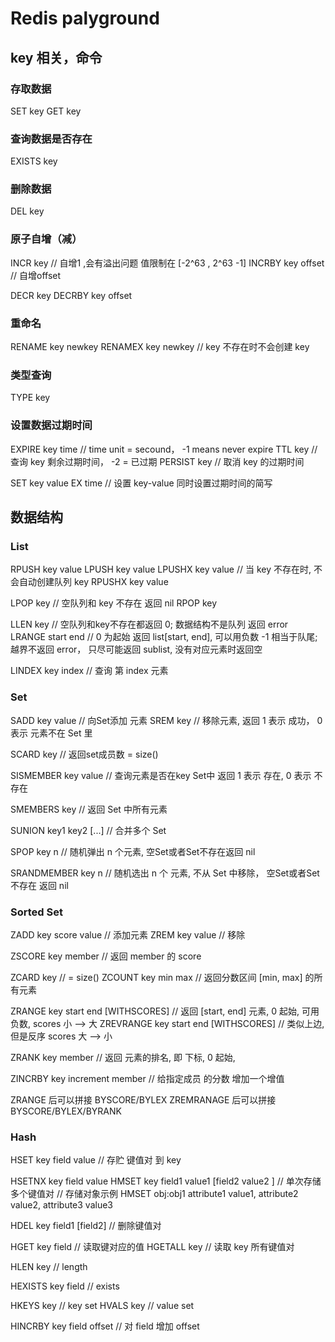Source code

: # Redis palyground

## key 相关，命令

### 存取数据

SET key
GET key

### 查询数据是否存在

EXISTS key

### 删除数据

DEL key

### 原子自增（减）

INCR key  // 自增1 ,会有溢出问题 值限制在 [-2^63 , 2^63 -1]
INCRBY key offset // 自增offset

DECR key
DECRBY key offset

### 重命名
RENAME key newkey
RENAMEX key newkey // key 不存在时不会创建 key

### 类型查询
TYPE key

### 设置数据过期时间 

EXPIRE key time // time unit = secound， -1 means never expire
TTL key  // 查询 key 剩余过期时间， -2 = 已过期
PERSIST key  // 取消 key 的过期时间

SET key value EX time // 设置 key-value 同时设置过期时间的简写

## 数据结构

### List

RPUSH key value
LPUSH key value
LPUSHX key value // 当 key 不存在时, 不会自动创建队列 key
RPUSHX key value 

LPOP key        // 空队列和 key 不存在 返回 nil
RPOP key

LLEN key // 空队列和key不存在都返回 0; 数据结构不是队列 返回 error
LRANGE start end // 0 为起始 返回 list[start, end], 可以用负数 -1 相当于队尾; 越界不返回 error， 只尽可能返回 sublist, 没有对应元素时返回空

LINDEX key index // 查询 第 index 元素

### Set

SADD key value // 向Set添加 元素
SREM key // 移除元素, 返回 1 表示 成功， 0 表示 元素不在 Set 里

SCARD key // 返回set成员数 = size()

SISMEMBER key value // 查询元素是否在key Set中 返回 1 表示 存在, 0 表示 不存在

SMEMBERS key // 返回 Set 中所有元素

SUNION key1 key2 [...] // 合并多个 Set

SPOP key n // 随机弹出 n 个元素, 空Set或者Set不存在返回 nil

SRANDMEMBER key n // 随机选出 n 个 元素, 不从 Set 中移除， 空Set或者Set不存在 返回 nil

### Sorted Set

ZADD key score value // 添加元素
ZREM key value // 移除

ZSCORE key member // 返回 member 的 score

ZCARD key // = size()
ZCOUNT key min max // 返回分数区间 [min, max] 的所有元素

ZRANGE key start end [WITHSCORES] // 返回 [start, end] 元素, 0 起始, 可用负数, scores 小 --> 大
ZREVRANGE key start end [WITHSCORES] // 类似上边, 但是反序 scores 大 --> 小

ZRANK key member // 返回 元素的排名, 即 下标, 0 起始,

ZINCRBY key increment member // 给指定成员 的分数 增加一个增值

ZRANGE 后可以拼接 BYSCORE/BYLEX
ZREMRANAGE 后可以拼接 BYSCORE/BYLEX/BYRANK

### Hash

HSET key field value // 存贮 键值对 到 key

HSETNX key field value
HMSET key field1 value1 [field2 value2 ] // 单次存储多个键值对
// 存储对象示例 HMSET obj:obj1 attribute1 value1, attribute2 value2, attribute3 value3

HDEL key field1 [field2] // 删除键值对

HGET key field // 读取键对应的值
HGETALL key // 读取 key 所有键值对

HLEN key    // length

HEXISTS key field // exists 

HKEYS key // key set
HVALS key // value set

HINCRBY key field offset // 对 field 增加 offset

==

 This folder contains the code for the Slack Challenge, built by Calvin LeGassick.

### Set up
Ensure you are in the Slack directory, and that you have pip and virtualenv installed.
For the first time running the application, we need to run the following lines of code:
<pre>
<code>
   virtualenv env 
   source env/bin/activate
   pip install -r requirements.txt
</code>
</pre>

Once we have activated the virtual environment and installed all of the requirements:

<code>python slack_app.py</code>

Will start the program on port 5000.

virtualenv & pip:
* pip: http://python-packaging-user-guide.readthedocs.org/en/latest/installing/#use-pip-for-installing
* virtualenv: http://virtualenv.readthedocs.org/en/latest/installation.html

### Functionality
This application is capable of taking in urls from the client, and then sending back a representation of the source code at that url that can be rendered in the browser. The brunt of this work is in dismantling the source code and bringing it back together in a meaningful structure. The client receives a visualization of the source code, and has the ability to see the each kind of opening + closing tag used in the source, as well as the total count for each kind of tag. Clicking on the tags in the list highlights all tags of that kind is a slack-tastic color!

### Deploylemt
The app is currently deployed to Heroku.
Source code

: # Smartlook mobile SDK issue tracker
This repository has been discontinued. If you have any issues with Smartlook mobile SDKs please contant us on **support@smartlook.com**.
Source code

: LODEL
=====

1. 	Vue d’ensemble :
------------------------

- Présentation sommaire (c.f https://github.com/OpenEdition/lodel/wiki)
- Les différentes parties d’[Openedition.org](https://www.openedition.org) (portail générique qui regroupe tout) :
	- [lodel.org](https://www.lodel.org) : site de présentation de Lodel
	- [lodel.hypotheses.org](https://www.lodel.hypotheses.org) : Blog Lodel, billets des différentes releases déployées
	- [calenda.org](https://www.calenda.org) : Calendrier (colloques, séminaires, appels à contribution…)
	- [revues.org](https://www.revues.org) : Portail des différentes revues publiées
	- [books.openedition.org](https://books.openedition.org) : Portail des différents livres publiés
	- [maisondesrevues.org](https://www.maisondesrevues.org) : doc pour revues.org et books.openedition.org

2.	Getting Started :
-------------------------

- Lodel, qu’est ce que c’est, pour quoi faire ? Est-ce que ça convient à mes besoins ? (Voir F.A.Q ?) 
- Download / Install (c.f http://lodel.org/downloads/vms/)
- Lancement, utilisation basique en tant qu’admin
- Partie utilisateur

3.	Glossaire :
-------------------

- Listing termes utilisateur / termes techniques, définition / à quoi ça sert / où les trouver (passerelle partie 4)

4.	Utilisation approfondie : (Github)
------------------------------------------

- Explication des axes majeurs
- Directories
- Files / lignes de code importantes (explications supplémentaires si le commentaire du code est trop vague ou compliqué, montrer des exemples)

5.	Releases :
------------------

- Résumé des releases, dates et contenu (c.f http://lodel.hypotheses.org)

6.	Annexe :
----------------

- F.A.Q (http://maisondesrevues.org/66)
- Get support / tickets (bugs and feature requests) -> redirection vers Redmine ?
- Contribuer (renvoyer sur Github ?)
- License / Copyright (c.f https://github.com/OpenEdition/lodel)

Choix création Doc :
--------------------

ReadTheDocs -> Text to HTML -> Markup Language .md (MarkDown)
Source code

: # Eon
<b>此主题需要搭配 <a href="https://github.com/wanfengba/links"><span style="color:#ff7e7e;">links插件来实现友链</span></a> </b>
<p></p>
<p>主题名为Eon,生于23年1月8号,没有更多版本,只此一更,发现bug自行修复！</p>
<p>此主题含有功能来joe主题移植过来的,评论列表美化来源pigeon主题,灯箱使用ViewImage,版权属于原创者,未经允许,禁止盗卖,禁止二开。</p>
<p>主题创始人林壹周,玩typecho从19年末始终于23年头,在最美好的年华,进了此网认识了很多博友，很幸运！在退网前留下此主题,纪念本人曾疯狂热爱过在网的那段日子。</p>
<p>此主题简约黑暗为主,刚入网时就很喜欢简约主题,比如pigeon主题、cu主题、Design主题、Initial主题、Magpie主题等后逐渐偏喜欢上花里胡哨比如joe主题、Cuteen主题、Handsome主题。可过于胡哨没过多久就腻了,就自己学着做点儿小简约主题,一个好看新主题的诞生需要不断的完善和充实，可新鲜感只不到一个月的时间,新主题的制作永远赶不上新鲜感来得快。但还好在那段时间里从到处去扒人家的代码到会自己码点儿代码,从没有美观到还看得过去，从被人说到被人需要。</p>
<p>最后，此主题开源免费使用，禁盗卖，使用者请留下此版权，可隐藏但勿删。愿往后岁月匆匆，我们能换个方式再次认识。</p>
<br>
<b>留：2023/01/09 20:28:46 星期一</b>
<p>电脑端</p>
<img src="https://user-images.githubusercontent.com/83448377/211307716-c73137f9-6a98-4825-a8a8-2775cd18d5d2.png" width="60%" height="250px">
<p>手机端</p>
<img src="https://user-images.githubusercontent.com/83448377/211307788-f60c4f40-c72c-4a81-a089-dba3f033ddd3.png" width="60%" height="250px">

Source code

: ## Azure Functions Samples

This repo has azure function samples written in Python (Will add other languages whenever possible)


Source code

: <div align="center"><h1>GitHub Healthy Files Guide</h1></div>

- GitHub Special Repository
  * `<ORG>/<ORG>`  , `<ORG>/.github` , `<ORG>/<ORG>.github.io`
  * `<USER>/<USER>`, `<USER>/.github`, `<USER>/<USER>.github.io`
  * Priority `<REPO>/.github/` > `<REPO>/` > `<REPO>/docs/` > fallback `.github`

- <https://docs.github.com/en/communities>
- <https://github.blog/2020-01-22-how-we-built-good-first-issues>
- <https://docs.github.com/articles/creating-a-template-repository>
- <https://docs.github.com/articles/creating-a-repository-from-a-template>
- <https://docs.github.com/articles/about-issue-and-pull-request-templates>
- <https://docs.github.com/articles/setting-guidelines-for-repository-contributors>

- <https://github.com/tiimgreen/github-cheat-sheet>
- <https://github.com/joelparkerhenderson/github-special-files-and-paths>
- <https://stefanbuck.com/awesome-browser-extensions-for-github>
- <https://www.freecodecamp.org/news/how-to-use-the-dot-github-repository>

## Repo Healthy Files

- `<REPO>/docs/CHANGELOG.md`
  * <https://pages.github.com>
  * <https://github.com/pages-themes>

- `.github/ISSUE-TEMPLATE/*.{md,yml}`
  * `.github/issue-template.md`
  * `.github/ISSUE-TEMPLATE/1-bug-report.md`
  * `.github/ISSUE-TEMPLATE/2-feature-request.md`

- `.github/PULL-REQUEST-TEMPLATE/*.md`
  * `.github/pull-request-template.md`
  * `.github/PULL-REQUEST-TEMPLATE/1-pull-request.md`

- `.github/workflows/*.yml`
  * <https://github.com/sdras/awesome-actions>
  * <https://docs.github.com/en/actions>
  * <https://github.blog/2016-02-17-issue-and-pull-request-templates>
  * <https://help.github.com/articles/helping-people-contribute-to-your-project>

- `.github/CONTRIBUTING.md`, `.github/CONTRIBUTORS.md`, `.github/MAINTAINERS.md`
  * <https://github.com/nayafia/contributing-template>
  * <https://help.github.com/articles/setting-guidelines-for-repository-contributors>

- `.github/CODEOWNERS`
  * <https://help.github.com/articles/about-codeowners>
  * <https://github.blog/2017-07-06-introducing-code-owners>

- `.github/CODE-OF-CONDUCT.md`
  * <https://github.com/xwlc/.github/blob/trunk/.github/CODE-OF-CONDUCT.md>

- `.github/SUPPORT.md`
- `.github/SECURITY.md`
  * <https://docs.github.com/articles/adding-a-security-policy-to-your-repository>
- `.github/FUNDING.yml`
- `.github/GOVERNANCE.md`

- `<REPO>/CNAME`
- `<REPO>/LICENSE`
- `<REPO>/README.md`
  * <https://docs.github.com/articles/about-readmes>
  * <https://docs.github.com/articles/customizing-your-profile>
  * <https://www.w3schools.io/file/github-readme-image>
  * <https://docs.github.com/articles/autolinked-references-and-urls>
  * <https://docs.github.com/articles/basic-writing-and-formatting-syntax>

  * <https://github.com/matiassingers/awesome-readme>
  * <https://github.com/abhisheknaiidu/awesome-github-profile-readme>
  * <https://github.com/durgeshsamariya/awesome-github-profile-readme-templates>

# Task directions:
All lines above from the one holding "RENAMEX key newkey // key 不存在时不会创建 key" to the one holding "HMSET key field1", inclusive, are to be copied exactly; no other line is wanted.

# Task answer:
RENAMEX key newkey // key 不存在时不会创建 key

### 类型查询
TYPE key

### 设置数据过期时间 

EXPIRE key time // time unit = secound， -1 means never expire
TTL key  // 查询 key 剩余过期时间， -2 = 已过期
PERSIST key  // 取消 key 的过期时间

SET key value EX time // 设置 key-value 同时设置过期时间的简写

## 数据结构

### List

RPUSH key value
LPUSH key value
LPUSHX key value // 当 key 不存在时, 不会自动创建队列 key
RPUSHX key value 

LPOP key        // 空队列和 key 不存在 返回 nil
RPOP key

LLEN key // 空队列和key不存在都返回 0; 数据结构不是队列 返回 error
LRANGE start end // 0 为起始 返回 list[start, end], 可以用负数 -1 相当于队尾; 越界不返回 error， 只尽可能返回 sublist, 没有对应元素时返回空

LINDEX key index // 查询 第 index 元素

### Set

SADD key value // 向Set添加 元素
SREM key // 移除元素, 返回 1 表示 成功， 0 表示 元素不在 Set 里

SCARD key // 返回set成员数 = size()

SISMEMBER key value // 查询元素是否在key Set中 返回 1 表示 存在, 0 表示 不存在

SMEMBERS key // 返回 Set 中所有元素

SUNION key1 key2 [...] // 合并多个 Set

SPOP key n // 随机弹出 n 个元素, 空Set或者Set不存在返回 nil

SRANDMEMBER key n // 随机选出 n 个 元素, 不从 Set 中移除， 空Set或者Set不存在 返回 nil

### Sorted Set

ZADD key score value // 添加元素
ZREM key value // 移除

ZSCORE key member // 返回 member 的 score

ZCARD key // = size()
ZCOUNT key min max // 返回分数区间 [min, max] 的所有元素

ZRANGE key start end [WITHSCORES] // 返回 [start, end] 元素, 0 起始, 可用负数, scores 小 --> 大
ZREVRANGE key start end [WITHSCORES] // 类似上边, 但是反序 scores 大 --> 小

ZRANK key member // 返回 元素的排名, 即 下标, 0 起始,

ZINCRBY key increment member // 给指定成员 的分数 增加一个增值

ZRANGE 后可以拼接 BYSCORE/BYLEX
ZREMRANAGE 后可以拼接 BYSCORE/BYLEX/BYRANK

### Hash

HSET key field value // 存贮 键值对 到 key

HSETNX key field value
HMSET key field1 value1 [field2 value2 ] // 单次存储多个键值对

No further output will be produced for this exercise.